Records contained in a dataset:
((
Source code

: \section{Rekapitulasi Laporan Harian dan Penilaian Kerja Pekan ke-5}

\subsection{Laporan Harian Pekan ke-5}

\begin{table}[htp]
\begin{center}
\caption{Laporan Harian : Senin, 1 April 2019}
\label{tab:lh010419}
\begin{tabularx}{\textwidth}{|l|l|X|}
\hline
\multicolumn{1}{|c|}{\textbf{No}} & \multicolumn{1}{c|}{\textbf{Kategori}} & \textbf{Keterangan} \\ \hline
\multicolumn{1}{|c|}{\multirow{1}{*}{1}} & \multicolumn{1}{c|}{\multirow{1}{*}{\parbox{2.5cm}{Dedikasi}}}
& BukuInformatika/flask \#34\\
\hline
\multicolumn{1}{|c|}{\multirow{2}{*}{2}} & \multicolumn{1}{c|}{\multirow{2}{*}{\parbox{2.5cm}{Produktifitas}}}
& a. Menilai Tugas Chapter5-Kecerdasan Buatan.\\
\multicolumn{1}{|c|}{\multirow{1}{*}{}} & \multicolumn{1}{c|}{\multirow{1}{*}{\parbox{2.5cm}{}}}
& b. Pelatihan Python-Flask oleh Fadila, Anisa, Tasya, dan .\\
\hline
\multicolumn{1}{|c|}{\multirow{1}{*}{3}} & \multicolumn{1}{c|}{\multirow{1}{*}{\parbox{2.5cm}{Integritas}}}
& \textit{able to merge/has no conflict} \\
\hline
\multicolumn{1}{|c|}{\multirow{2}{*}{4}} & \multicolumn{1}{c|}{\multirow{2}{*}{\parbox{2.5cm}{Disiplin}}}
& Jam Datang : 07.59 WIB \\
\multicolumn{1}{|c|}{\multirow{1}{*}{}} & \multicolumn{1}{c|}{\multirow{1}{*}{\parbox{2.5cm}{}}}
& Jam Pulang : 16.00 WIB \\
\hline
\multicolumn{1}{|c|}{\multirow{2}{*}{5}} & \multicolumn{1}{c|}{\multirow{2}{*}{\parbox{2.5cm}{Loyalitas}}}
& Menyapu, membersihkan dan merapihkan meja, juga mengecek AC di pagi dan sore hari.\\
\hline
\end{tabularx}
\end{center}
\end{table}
))
((
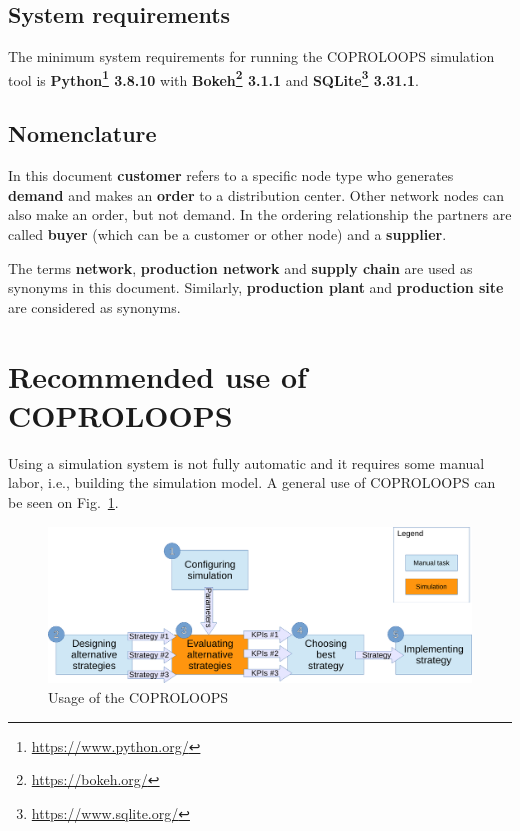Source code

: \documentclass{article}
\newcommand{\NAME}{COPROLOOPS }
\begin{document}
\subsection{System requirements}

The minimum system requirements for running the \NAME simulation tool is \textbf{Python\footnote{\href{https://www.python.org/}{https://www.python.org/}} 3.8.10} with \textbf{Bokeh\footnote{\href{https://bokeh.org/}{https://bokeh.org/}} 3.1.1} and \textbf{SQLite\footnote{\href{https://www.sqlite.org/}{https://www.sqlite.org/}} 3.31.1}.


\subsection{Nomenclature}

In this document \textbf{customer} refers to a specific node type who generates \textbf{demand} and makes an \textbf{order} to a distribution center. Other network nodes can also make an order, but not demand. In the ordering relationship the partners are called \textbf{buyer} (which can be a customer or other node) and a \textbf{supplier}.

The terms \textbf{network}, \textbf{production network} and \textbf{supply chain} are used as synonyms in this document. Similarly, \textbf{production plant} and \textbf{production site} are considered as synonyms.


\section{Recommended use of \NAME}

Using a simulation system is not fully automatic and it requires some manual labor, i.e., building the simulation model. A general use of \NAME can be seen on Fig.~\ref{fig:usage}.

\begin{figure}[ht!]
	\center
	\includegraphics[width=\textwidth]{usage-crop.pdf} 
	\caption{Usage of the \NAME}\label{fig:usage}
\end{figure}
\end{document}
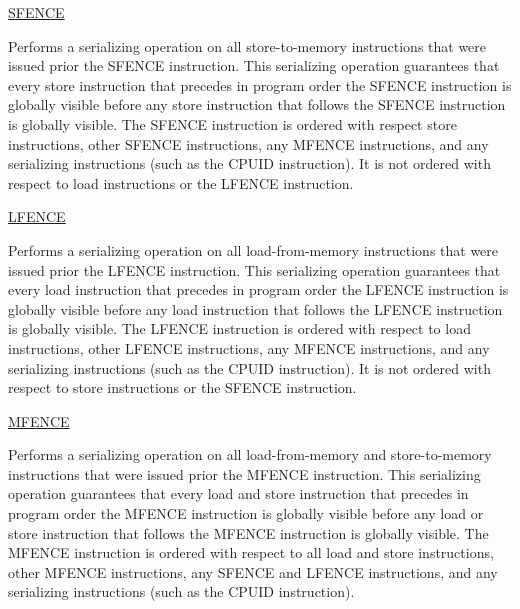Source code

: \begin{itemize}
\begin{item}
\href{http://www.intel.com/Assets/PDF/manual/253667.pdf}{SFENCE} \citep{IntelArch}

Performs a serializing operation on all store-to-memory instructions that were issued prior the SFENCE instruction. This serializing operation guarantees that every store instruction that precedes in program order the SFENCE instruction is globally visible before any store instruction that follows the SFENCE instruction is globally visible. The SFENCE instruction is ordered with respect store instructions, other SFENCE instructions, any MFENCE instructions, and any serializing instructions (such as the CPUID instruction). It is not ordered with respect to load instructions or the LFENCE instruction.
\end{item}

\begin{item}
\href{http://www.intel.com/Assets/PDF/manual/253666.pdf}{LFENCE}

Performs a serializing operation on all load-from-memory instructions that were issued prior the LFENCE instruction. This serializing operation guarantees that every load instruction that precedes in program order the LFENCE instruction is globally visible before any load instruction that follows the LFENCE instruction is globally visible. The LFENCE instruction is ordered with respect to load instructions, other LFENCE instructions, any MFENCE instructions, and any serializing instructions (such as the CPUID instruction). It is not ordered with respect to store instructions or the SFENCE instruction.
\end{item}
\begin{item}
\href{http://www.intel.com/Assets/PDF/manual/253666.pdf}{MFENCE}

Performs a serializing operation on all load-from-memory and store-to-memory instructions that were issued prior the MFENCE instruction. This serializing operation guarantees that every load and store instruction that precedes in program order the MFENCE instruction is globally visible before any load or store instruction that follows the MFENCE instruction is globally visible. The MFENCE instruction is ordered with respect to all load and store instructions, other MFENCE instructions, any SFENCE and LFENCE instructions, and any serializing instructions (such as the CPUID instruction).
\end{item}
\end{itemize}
))
((
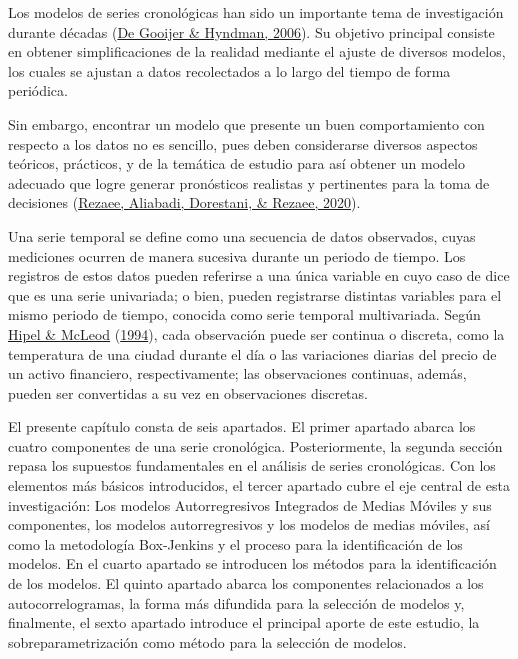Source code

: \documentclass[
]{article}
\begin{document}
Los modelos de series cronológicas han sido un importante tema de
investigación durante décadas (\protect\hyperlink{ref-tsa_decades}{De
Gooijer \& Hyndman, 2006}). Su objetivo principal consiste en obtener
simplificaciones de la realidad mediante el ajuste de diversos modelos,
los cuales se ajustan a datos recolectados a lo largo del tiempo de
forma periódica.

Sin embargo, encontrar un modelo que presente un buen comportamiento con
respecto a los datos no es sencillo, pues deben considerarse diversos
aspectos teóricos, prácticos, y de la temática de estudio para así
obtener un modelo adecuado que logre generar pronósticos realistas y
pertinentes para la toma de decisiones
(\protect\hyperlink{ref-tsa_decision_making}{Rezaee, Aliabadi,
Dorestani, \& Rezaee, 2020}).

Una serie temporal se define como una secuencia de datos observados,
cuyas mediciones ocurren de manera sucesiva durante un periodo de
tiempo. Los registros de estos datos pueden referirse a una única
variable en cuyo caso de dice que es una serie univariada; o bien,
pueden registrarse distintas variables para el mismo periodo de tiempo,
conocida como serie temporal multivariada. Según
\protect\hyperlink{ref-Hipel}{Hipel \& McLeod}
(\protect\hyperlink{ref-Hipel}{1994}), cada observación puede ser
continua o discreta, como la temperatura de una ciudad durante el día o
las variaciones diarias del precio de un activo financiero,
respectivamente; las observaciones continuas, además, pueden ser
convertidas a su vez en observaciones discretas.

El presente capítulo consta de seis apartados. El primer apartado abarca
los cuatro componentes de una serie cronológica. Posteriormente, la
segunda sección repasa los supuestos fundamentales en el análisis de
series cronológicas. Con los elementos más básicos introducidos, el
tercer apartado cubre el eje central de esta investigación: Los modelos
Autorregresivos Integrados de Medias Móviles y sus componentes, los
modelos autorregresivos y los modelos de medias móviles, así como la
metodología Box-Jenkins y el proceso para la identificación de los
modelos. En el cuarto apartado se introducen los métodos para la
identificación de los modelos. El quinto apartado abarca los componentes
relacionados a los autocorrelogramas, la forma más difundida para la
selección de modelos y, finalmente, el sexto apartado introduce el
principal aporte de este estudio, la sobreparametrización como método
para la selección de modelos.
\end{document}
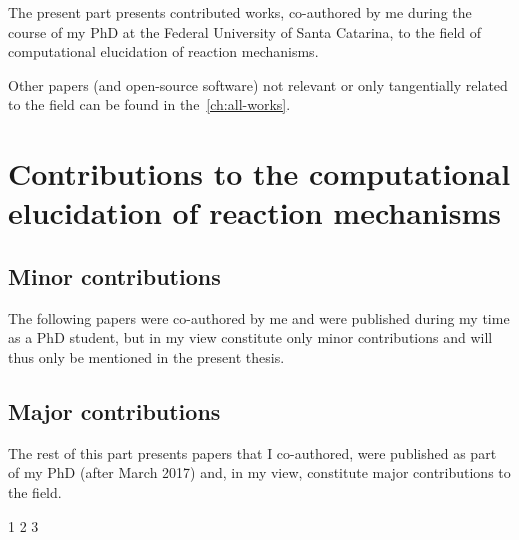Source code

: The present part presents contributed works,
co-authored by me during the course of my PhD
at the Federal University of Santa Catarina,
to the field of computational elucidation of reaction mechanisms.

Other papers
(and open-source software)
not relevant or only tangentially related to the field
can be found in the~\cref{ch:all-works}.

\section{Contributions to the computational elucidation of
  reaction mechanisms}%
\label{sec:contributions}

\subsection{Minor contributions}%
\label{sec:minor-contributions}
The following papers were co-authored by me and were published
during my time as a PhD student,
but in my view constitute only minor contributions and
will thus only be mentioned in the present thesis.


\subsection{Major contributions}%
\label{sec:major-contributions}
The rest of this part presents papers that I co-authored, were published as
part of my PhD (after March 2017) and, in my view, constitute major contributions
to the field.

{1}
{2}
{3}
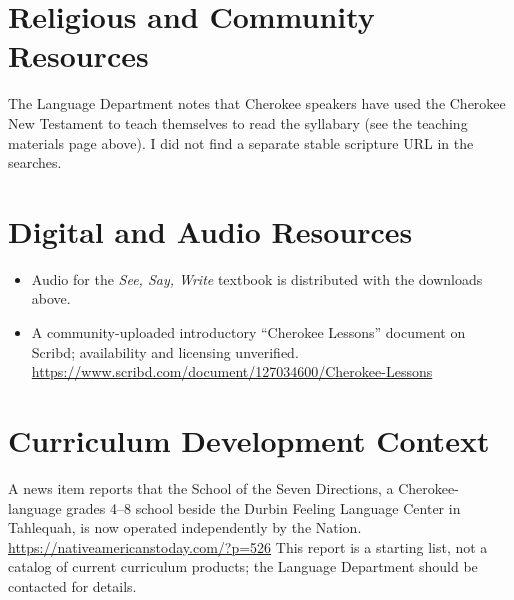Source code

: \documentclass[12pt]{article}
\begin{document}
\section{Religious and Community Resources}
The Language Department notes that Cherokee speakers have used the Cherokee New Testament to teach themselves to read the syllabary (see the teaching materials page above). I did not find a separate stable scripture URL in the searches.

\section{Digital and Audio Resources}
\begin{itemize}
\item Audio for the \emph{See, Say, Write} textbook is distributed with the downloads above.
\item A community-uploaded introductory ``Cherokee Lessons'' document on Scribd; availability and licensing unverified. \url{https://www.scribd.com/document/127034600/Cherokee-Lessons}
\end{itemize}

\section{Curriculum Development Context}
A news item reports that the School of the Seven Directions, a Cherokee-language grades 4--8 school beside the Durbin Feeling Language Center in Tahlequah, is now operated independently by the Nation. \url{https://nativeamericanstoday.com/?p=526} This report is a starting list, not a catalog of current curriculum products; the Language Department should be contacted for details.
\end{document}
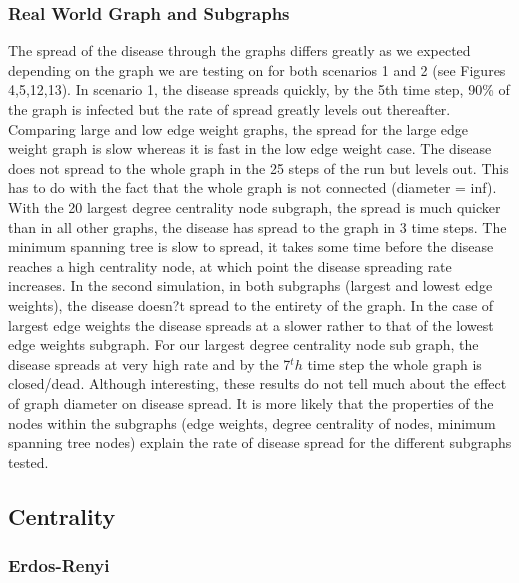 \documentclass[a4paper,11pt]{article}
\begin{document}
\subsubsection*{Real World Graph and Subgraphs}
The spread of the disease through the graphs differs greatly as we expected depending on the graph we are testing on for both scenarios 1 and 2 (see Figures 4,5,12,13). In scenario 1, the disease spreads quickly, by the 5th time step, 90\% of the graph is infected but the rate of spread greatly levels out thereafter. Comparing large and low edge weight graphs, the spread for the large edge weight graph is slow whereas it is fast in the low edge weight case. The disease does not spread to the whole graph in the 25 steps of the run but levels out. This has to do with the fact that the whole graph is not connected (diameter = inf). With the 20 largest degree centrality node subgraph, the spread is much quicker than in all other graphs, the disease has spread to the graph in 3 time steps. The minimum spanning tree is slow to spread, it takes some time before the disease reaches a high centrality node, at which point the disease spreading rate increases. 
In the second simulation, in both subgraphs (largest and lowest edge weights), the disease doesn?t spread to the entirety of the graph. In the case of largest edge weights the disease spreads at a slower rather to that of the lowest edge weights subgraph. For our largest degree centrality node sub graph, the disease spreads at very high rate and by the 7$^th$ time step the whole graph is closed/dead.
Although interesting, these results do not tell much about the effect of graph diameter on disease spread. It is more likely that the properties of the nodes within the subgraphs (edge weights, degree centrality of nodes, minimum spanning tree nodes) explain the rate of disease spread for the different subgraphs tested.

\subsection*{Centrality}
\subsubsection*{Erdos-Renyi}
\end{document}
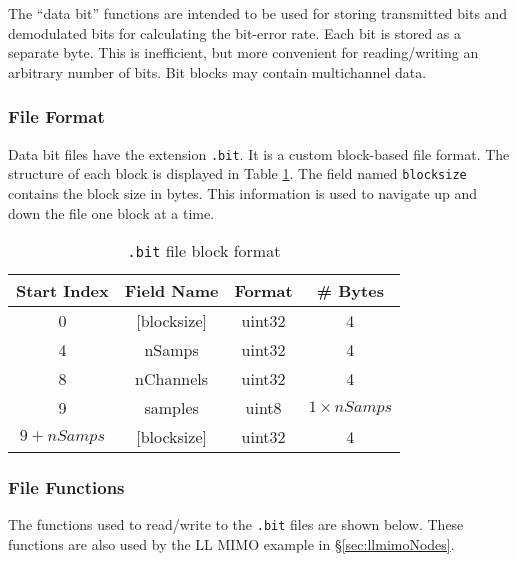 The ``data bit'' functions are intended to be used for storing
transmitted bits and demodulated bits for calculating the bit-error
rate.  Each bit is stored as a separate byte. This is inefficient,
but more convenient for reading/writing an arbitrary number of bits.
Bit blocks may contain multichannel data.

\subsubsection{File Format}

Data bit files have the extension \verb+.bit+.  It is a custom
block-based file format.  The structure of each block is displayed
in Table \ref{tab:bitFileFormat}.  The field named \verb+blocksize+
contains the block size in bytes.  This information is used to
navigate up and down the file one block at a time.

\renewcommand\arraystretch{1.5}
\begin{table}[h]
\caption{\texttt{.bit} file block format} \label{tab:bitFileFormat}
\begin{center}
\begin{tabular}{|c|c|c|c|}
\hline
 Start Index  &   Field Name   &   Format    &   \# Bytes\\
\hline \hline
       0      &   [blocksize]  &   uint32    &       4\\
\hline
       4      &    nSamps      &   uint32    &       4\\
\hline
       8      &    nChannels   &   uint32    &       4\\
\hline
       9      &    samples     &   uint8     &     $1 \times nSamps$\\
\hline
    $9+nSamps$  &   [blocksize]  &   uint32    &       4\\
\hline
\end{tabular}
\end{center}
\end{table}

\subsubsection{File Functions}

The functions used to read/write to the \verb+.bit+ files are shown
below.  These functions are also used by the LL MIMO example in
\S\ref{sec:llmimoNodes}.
))
What you need to do: Copy exactly the stretch of data above from the line with "pertinentes para la toma de decisiones" through the line with "tiempo. Los registros", and omit all other lines.

Exercise result:
pertinentes para la toma de decisiones
(\protect\hyperlink{ref-tsa_decision_making}{Rezaee, Aliabadi,
Dorestani, \& Rezaee, 2020}).

Una serie temporal se define como una secuencia de datos observados,
cuyas mediciones ocurren de manera sucesiva durante un periodo de
tiempo. Los registros de estos datos pueden referirse a una única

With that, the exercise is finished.